::: SUPPLIED DATA

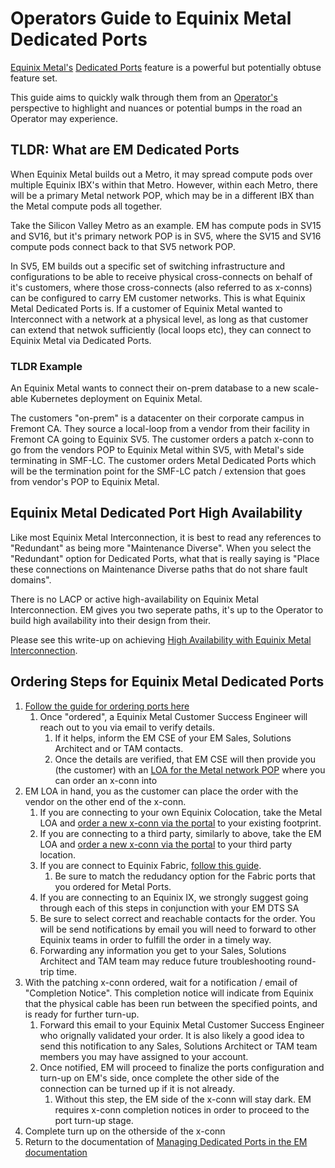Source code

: # Operators Guide to Equinix Metal Dedicated Ports

[Equinix Metal's](https://deploy.equinix.com/) [Dedicated Ports](https://deploy.equinix.com/developers/docs/metal/interconnections/dedicated-ports/) feature is a powerful but potentially obtuse feature set.

This guide aims to quickly walk through them from an [Operator's](https://en.wikipedia.org/wiki/Computer_operator) perspective to highlight and nuances or potential bumps in the road an Operator may experience.

## TLDR: What are EM Dedicated Ports

When Equinix Metal builds out a Metro, it may spread compute pods over multiple Equinix IBX's within that Metro. However, within each Metro, there will be a primary Metal network POP, which may be in a different IBX than the Metal compute pods all together.

Take the Silicon Valley Metro as an example. EM has compute pods in SV15 and SV16, but it's primary network POP is in SV5, where the SV15 and SV16 compute pods connect back to that SV5 network POP.

In SV5, EM builds out a specific set of switching infrastructure and configurations to be able to receive physical cross-connects on behalf of it's customers, where those cross-connects (also referred to as x-conns) can be configured to carry EM customer networks. This is what Equinix Metal Dedicated Ports is. If a customer of Equinix Metal wanted to Interconnect with a network at a physical level, as long as that customer can extend that netwok sufficiently (local loops etc), they can connect to Equinix Metal via Dedicated Ports.

### TLDR Example

An Equinix Metal wants to connect their on-prem database to a new scale-able Kubernetes deployment on Equinix Metal.

The customers "on-prem" is a datacenter on their corporate campus in Fremont CA. They source a local-loop from a vendor from their facility in Fremont CA going to Equinix SV5. The customer orders a patch x-conn to go from the vendors POP to Equinix Metal within SV5, with Metal's side terminating in SMF-LC. The customer orders Metal Dedicated Ports which will be the termination point for the SMF-LC patch / extension that goes from vendor's POP to Equinix Metal.


## Equinix Metal Dedicated Port High Availability

Like most Equinix Metal Interconnection, it is best to read any references to "Redundant" as being more "Maintenance Diverse". When you select the "Redundant" option for Dedicated Ports, what that is really saying is "Place these connections on Maintenance Diverse paths that do not share fault domains".

There is no LACP or active high-availability on Equinix Metal Interconnection. EM gives you two seperate paths, it's up to the Operator to build high availability into their design from their.

Please see this write-up on achieving [High Availability with Equinix Metal Interconnection](https://github.com/dlotterman/metal_code_snippets/blob/main/documentation_stage/virtual_circuit_availability/equinix_metal_fabric_vcs_availability.md).


## Ordering Steps for Equinix Metal Dedicated Ports

1. [Follow the guide for ordering ports here](https://deploy.equinix.com/developers/docs/metal/interconnections/dedicated-ports/)
	1. Once "ordered", a Equinix Metal Customer Success Engineer will reach out to you via email to verify details.
		1. If it helps, inform the EM CSE of your EM Sales, Solutions Architect and or TAM contacts.
		1. Once the details are verified, that EM CSE will then provide you (the customer) with an [LOA for the Metal network POP](https://deploy.equinix.com/developers/docs/metal/interconnections/dedicated-ports/#the-letter-of-authorization) where you can order an x-conn into
2. EM LOA in hand, you as the customer can place the order with the vendor on the other end of the x-conn.
	1. If you are connecting to your own Equinix Colocation, take the Metal LOA and [order a new x-conn via the portal](https://docs.equinix.com/en-us/Content/Interconnection/Cross_Connects/xc-Getting-started.htm) to your existing footprint.
	2. If you are connecting to a third party, similarly to above, take the EM LOA and [order a new x-conn via the portal](https://docs.equinix.com/en-us/Content/Interconnection/Cross_Connects/xc-Getting-started.htm) to your third party location.
	3. If you are connect to Equinix Fabric, [follow this guide](https://deploy.equinix.com/developers/docs/metal/interconnections/dedicated-ports-fabric/).
		1. Be sure to match the redudancy option for the Fabric ports that you ordered for Metal Ports.
	4. If you are connecting to an Equinix IX, we strongly suggest going through each of this steps in conjunction with your EM DTS SA
	5. Be sure to select correct and reachable contacts for the order. You will be send notifications by email you will need to forward to other Equinix teams in order to fulfill the order in a timely way.
	6. Forwarding any information you get to your Sales, Solutions Architect and TAM team may reduce future troubleshooting round-trip time.
3. With the patching x-conn ordered, wait for a notification / email of "Completion Notice". This completion notice will indicate from Equinix that the physical cable has been run between the specified points, and is ready for further turn-up.
	1. Forward this email to your Equinix Metal Customer Success Engineer who orignally validated your order. It is also likely a good idea to send this notification to any Sales, Solutions Architect or TAM team members you may have assigned to your account.
	2. Once notified, EM will proceed to finalize the ports configuration and turn-up on EM's side, once complete the other side of the connection can be turned up if it is not already.
		1. Without this step, the EM side of the x-conn will stay dark. EM requires x-conn completion notices in order to proceed to the port turn-up stage.
4. Complete turn up on the otherside of the x-conn
5. Return to the documentation of [Managing Dedicated Ports in the EM documentation](https://deploy.equinix.com/developers/docs/metal/interconnections/dedicated-ports/#managing-dedicated-ports)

::::::

## PROBLEM TO SOLVE
Nothing but the records above, exact and without pictures, should appear in the answer.

## RESPONSE FOR THIS EXERCISE
Source code

: # Operators Guide to Equinix Metal Dedicated Ports

[Equinix Metal's](https://deploy.equinix.com/) [Dedicated Ports](https://deploy.equinix.com/developers/docs/metal/interconnections/dedicated-ports/) feature is a powerful but potentially obtuse feature set.

This guide aims to quickly walk through them from an [Operator's](https://en.wikipedia.org/wiki/Computer_operator) perspective to highlight and nuances or potential bumps in the road an Operator may experience.

## TLDR: What are EM Dedicated Ports

When Equinix Metal builds out a Metro, it may spread compute pods over multiple Equinix IBX's within that Metro. However, within each Metro, there will be a primary Metal network POP, which may be in a different IBX than the Metal compute pods all together.

Take the Silicon Valley Metro as an example. EM has compute pods in SV15 and SV16, but it's primary network POP is in SV5, where the SV15 and SV16 compute pods connect back to that SV5 network POP.

In SV5, EM builds out a specific set of switching infrastructure and configurations to be able to receive physical cross-connects on behalf of it's customers, where those cross-connects (also referred to as x-conns) can be configured to carry EM customer networks. This is what Equinix Metal Dedicated Ports is. If a customer of Equinix Metal wanted to Interconnect with a network at a physical level, as long as that customer can extend that netwok sufficiently (local loops etc), they can connect to Equinix Metal via Dedicated Ports.

### TLDR Example

An Equinix Metal wants to connect their on-prem database to a new scale-able Kubernetes deployment on Equinix Metal.

The customers "on-prem" is a datacenter on their corporate campus in Fremont CA. They source a local-loop from a vendor from their facility in Fremont CA going to Equinix SV5. The customer orders a patch x-conn to go from the vendors POP to Equinix Metal within SV5, with Metal's side terminating in SMF-LC. The customer orders Metal Dedicated Ports which will be the termination point for the SMF-LC patch / extension that goes from vendor's POP to Equinix Metal.


## Equinix Metal Dedicated Port High Availability

Like most Equinix Metal Interconnection, it is best to read any references to "Redundant" as being more "Maintenance Diverse". When you select the "Redundant" option for Dedicated Ports, what that is really saying is "Place these connections on Maintenance Diverse paths that do not share fault domains".

There is no LACP or active high-availability on Equinix Metal Interconnection. EM gives you two seperate paths, it's up to the Operator to build high availability into their design from their.

Please see this write-up on achieving [High Availability with Equinix Metal Interconnection](https://github.com/dlotterman/metal_code_snippets/blob/main/documentation_stage/virtual_circuit_availability/equinix_metal_fabric_vcs_availability.md).


## Ordering Steps for Equinix Metal Dedicated Ports

1. [Follow the guide for ordering ports here](https://deploy.equinix.com/developers/docs/metal/interconnections/dedicated-ports/)
	1. Once "ordered", a Equinix Metal Customer Success Engineer will reach out to you via email to verify details.
		1. If it helps, inform the EM CSE of your EM Sales, Solutions Architect and or TAM contacts.
		1. Once the details are verified, that EM CSE will then provide you (the customer) with an [LOA for the Metal network POP](https://deploy.equinix.com/developers/docs/metal/interconnections/dedicated-ports/#the-letter-of-authorization) where you can order an x-conn into
2. EM LOA in hand, you as the customer can place the order with the vendor on the other end of the x-conn.
	1. If you are connecting to your own Equinix Colocation, take the Metal LOA and [order a new x-conn via the portal](https://docs.equinix.com/en-us/Content/Interconnection/Cross_Connects/xc-Getting-started.htm) to your existing footprint.
	2. If you are connecting to a third party, similarly to above, take the EM LOA and [order a new x-conn via the portal](https://docs.equinix.com/en-us/Content/Interconnection/Cross_Connects/xc-Getting-started.htm) to your third party location.
	3. If you are connect to Equinix Fabric, [follow this guide](https://deploy.equinix.com/developers/docs/metal/interconnections/dedicated-ports-fabric/).
		1. Be sure to match the redudancy option for the Fabric ports that you ordered for Metal Ports.
	4. If you are connecting to an Equinix IX, we strongly suggest going through each of this steps in conjunction with your EM DTS SA
	5. Be sure to select correct and reachable contacts for the order. You will be send notifications by email you will need to forward to other Equinix teams in order to fulfill the order in a timely way.
	6. Forwarding any information you get to your Sales, Solutions Architect and TAM team may reduce future troubleshooting round-trip time.
3. With the patching x-conn ordered, wait for a notification / email of "Completion Notice". This completion notice will indicate from Equinix that the physical cable has been run between the specified points, and is ready for further turn-up.
	1. Forward this email to your Equinix Metal Customer Success Engineer who orignally validated your order. It is also likely a good idea to send this notification to any Sales, Solutions Architect or TAM team members you may have assigned to your account.
	2. Once notified, EM will proceed to finalize the ports configuration and turn-up on EM's side, once complete the other side of the connection can be turned up if it is not already.
		1. Without this step, the EM side of the x-conn will stay dark. EM requires x-conn completion notices in order to proceed to the port turn-up stage.
4. Complete turn up on the otherside of the x-conn
5. Return to the documentation of [Managing Dedicated Ports in the EM documentation](https://deploy.equinix.com/developers/docs/metal/interconnections/dedicated-ports/#managing-dedicated-ports)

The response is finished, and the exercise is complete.